BAG: Beinahe-Rentner brauchen keine hohen Abfindungen mehr

Müssen Arbeitnehmer wegen einer Betriebsänderung gekündigt werden, kann der Sozialplan für „rentennahe“ Jahrgänge deutlich geringere Abfindungen vorsehen. Dies ist kein Verstoß gegen den Gleichbehandlungsgrundsatz und auch keine unzulässige Altersdiskriminierung, urteilte am Dienstag, 26.03.2013, das Bundesarbeitsgericht (BAG) in Erfurt (AZ: 1 AZR 813/11). Es folgte damit der Rechtsprechung des Europäischen Gerichtshofs (EuGH) in Luxemburg.

Im entschiedenen Rechtsstreit sollten der 62-jährige Kläger und weitere Kollegen wegen einer Betriebsänderung ihren Job verlieren. Arbeitgeber und Arbeitnehmervertreter hatten sich auf einen Sozialplan mit Abfindungszahlungen geeinigt. Danach sollte der 62-Jährige eine Abfindung in Höhe von knapp 5.000,00 € erhalten.

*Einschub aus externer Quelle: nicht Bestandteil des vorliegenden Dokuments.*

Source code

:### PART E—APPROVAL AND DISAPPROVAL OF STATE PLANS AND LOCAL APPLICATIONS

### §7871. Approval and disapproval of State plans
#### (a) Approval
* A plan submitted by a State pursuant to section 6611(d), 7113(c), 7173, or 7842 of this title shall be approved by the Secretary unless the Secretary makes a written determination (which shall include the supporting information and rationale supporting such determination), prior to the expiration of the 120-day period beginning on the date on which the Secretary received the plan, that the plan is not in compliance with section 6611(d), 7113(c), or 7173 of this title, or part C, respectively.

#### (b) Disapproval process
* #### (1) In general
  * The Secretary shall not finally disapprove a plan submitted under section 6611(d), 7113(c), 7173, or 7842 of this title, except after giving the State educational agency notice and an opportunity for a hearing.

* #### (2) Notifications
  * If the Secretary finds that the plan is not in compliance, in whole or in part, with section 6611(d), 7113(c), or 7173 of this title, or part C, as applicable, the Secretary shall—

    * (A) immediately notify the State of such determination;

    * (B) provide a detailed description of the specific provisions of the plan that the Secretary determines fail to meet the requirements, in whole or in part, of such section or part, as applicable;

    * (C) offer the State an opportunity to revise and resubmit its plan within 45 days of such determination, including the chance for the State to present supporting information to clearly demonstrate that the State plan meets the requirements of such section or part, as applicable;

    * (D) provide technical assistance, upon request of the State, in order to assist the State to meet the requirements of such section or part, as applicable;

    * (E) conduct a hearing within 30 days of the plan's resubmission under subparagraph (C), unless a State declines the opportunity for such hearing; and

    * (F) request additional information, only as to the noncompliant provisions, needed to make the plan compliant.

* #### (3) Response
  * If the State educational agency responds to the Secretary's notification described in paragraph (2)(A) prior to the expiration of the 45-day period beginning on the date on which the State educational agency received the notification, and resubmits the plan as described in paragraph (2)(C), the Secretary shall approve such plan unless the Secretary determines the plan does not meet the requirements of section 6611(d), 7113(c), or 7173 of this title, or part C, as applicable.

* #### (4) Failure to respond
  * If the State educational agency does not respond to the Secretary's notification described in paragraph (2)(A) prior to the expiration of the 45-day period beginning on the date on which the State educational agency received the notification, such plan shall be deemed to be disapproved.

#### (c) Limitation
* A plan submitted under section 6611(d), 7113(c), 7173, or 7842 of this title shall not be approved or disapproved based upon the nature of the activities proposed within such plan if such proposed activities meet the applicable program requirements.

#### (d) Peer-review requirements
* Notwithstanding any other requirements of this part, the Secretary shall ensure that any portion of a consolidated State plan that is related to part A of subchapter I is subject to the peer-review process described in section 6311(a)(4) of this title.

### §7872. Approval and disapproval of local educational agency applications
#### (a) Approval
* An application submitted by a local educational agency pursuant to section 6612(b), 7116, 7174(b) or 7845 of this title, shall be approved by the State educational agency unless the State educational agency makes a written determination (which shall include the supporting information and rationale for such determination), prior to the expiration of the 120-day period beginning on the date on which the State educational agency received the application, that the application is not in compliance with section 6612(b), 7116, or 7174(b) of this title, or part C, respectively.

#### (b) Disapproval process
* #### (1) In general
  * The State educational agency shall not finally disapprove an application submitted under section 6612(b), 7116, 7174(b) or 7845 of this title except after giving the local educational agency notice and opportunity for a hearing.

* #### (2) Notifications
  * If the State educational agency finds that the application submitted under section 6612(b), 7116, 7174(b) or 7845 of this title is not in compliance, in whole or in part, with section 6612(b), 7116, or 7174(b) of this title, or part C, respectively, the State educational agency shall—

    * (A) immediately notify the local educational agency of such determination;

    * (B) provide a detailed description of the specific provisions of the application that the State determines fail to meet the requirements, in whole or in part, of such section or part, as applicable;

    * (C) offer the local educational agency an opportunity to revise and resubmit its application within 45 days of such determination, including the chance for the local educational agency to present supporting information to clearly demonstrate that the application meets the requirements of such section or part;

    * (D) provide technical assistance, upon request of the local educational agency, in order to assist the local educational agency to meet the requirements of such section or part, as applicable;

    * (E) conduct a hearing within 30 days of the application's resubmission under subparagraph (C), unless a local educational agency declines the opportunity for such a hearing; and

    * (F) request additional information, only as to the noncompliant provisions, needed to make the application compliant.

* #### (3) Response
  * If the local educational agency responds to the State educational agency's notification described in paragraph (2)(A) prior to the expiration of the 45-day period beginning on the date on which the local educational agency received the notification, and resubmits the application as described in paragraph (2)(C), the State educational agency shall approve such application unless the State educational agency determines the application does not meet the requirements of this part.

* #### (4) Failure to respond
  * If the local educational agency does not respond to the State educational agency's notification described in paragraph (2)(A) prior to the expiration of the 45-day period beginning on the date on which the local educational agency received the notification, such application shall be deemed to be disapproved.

Der Arbeitnehmer kam jedoch auf eine andere Rechnung. Nach der im Unternehmen üblichen Standardformel müssten ihm über 234.000,00 € zustehen. Dabei müssten sein Alter, die Betriebszugehörigkeit und seine Entlohnung berücksichtigt werden.

Stattdessen sehe der Sozialplan jedoch eine gekürzte Abfindung für „rentennahe“ Jahrgänge vor. Beschäftigte ab dem 58. Lebensjahr erhielten deutlich geringere Zahlungen als jüngere Arbeitnehmer. Der gekürzte Betrag war auf die Lohneinbußen, die der Kläger bis zum frühest möglichen Eintritt in die gesetzliche Altersrente erleidet, beschränkt. Selbst die Arbeitslosengeldzahlung werde bei der Abfindung mindernd angerechnet. Dies stelle eine unzulässige Altersdiskriminierung und einen Verstoß gegen den Gleichbehandlungsgrundsatz dar, klagte der Arbeitnehmer.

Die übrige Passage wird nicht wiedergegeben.